My DH has just started a new job. Only a few days in, he is coming home fairly late and is very stressed about the work and the prospects for the next few months. Tonight he came home in terrible form, very pessimistic about how things look, expecting to work the weekend etc.
Now I feel my DH is overly pessimitic about his work and always has been. He's never known how to put things in perspective , or how to quit at a decent hour while he's still productive. He just gets more and more stressed and has a terrible outlook. His jobs have changed over the years but he hasn't, and it always ends up the same: regular late hours and disillusionment with the job.
What has changed is now we had a DD. I'm on maternity leave. I often find the days very long and sometimes lonely, though I do my best to seek out adult company. DH had a few weeks off before starting this job and it was great to have a partner there to help out and be as interested as I am in all DD's doing...naps, nappies, feeding habits, sleeping triumphs and failures, the lot. No one else in the world is going to be as into these details as him or me.

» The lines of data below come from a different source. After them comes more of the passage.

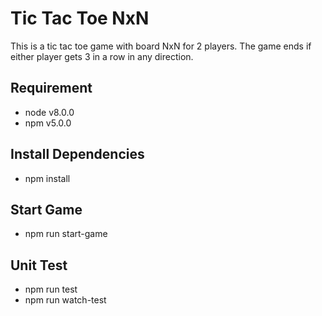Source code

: # Tic Tac Toe NxN

This is a tic tac toe game with board NxN for 2 players. The game ends if either player gets 3​ in a row in any direction.

## Requirement

- node v8.0.0
- npm v5.0.0

## Install Dependencies

- npm install

## Start Game

- npm run start-game

## Unit Test

- npm run test
- npm run watch-test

Now that all seems to be by the wayside with this new job. DH missed seeing DD both tonight and yesterday evening. When he came in tonight he didn't ask how she was today. I'm bursting all day to tell him our news and how things went and now nothing. It didn't help that we had a sort of argument where I tried to tell him he needs to change his attitude to work (by ignoring the long hours culture) or he'll never be happy. He took this as criticism and went on the defensive. It probably didn't help that I expanded the argument to cover how negative he is and how I feel he brings me down when he's like this but it's true. I dread him coming home when he's like this.
He's now gone to bed in a huff (even though he normally stays up to give DD a dreamfeed so I can go to bed early) and I'm feeling a bit miserable. I feel I was trying to help and be constructive but he nearly always thinks I'm attacking him when I do that. I feel now DD is here we need to try to slot work into our family life - not the other way around. I also feel he should understand it can be lonely for me and I need to share my day with him too - but he was "too tired" tonight to even contemplate a normal conversation with me, obviously.
Am I being unreasonable or not? Either way, would appreciate a 3rd party perspective, and some advice on how to wind him down when he comes in like that. Tbh, when he's in the sort of mood he came home tonight in, I feel annoyed with him and think he's being a bit of a drama queen.